-- EXERCISE INPUTS --
- - -
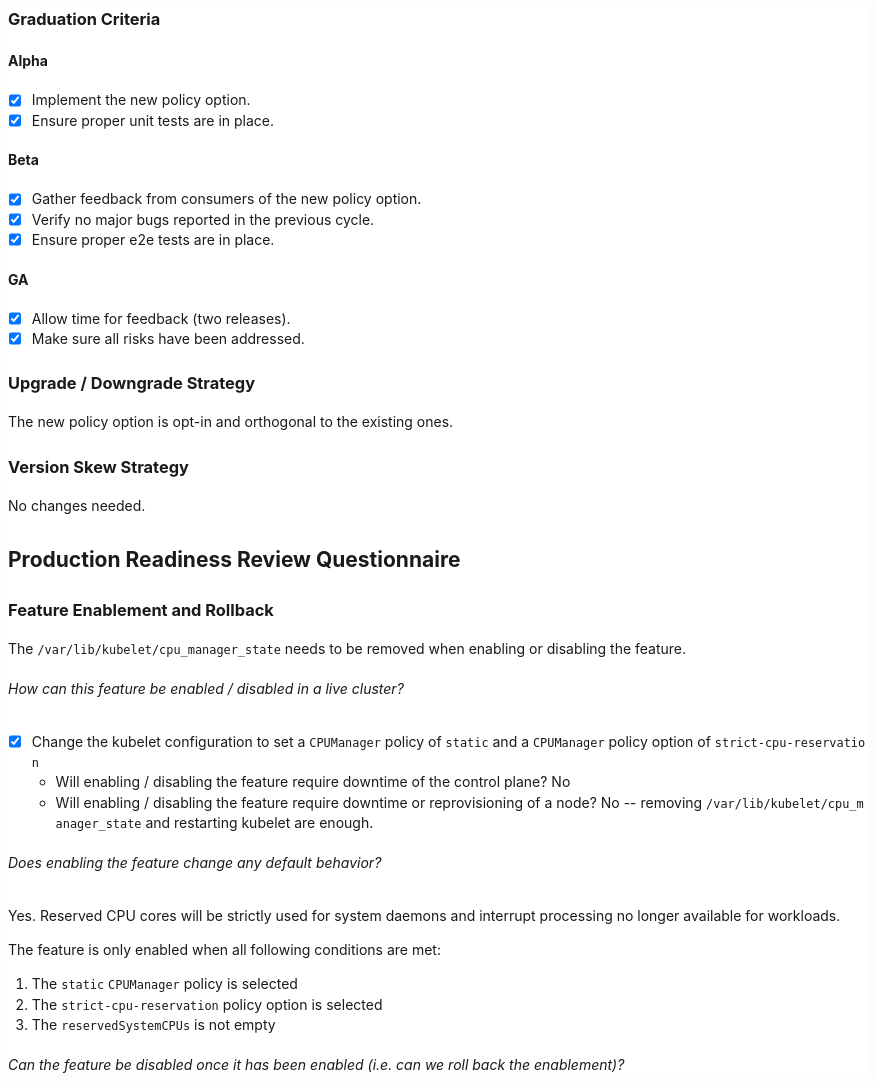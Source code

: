 ### Graduation Criteria

#### Alpha

- [X] Implement the new policy option.
- [X] Ensure proper unit tests are in place.

#### Beta

- [X] Gather feedback from consumers of the new policy option.
- [X] Verify no major bugs reported in the previous cycle.
- [X] Ensure proper e2e tests are in place.

#### GA

- [X] Allow time for feedback (two releases).
- [X] Make sure all risks have been addressed.

### Upgrade / Downgrade Strategy

The new policy option is opt-in and orthogonal to the existing ones.

### Version Skew Strategy

No changes needed.

## Production Readiness Review Questionnaire

### Feature Enablement and Rollback

The `/var/lib/kubelet/cpu_manager_state` needs to be removed when enabling or disabling the feature.

###### How can this feature be enabled / disabled in a live cluster?

- [X] Change the kubelet configuration to set a `CPUManager` policy of `static` and a `CPUManager` policy option of `strict-cpu-reservation`
  - Will enabling / disabling the feature require downtime of the control plane? No
  - Will enabling / disabling the feature require downtime or reprovisioning of a node?  No -- removing `/var/lib/kubelet/cpu_manager_state` and restarting kubelet are enough.


###### Does enabling the feature change any default behavior?

Yes. Reserved CPU cores will be strictly used for system daemons and interrupt processing no longer available for workloads.

The feature is only enabled when all following conditions are met:
1. The `static` `CPUManager` policy is selected
2. The `strict-cpu-reservation` policy option is selected
3. The `reservedSystemCPUs` is not empty

###### Can the feature be disabled once it has been enabled (i.e. can we roll back the enablement)?


[kubernetes.io]: https://kubernetes.io/
[kubernetes/enhancements]: https://git.k8s.io/enhancements
[kubernetes/kubernetes]: https://git.k8s.io/kubernetes
[kubernetes/website]: https://git.k8s.io/website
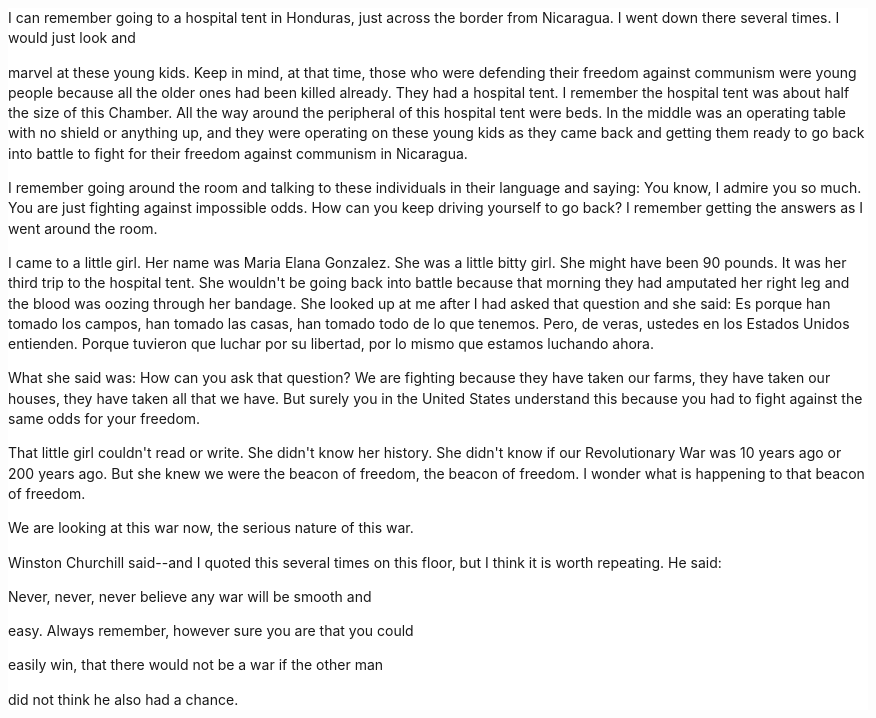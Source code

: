 I can remember going to a hospital tent in Honduras, just across the 
border from Nicaragua. I went down there several times. I would just 
look and


marvel at these young kids. Keep in mind, at that time, those who were 
defending their freedom against communism were young people because all 
the older ones had been killed already. They had a hospital tent. I 
remember the hospital tent was about half the size of this Chamber. All 
the way around the peripheral of this hospital tent were beds. In the 
middle was an operating table with no shield or anything up, and they 
were operating on these young kids as they came back and getting them 
ready to go back into battle to fight for their freedom against 
communism in Nicaragua.

I remember going around the room and talking to these individuals in 
their language and saying: You know, I admire you so much. You are just 
fighting against impossible odds. How can you keep driving yourself to 
go back? I remember getting the answers as I went around the room.

I came to a little girl. Her name was Maria Elana Gonzalez. She was a 
little bitty girl. She might have been 90 pounds. It was her third trip 
to the hospital tent. She wouldn't be going back into battle because 
that morning they had amputated her right leg and the blood was oozing 
through her bandage. She looked up at me after I had asked that 
question and she said: Es porque han tomado los campos, han tomado las 
casas, han tomado todo de lo que tenemos. Pero, de veras, ustedes en 
los Estados Unidos entienden. Porque tuvieron que luchar por su 
libertad, por lo mismo que estamos luchando ahora.

What she said was: How can you ask that question? We are fighting 
because they have taken our farms, they have taken our houses, they 
have taken all that we have. But surely you in the United States 
understand this because you had to fight against the same odds for your 
freedom.

That little girl couldn't read or write. She didn't know her history. 
She didn't know if our Revolutionary War was 10 years ago or 200 years 
ago. But she knew we were the beacon of freedom, the beacon of freedom. 
I wonder what is happening to that beacon of freedom.

We are looking at this war now, the serious nature of this war.

Winston Churchill said--and I quoted this several times on this 
floor, but I think it is worth repeating. He said:




 Never, never, never believe any war will be smooth and 


 easy. Always remember, however sure you are that you could 


 easily win, that there would not be a war if the other man 


 did not think he also had a chance.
- - -
-- WHAT YOU NEED TO DO --
Sift the material for lines that include the word "communism", and copy each one.

-- RESULT BELOW --
defending their freedom against communism were young people because all 
communism in Nicaragua.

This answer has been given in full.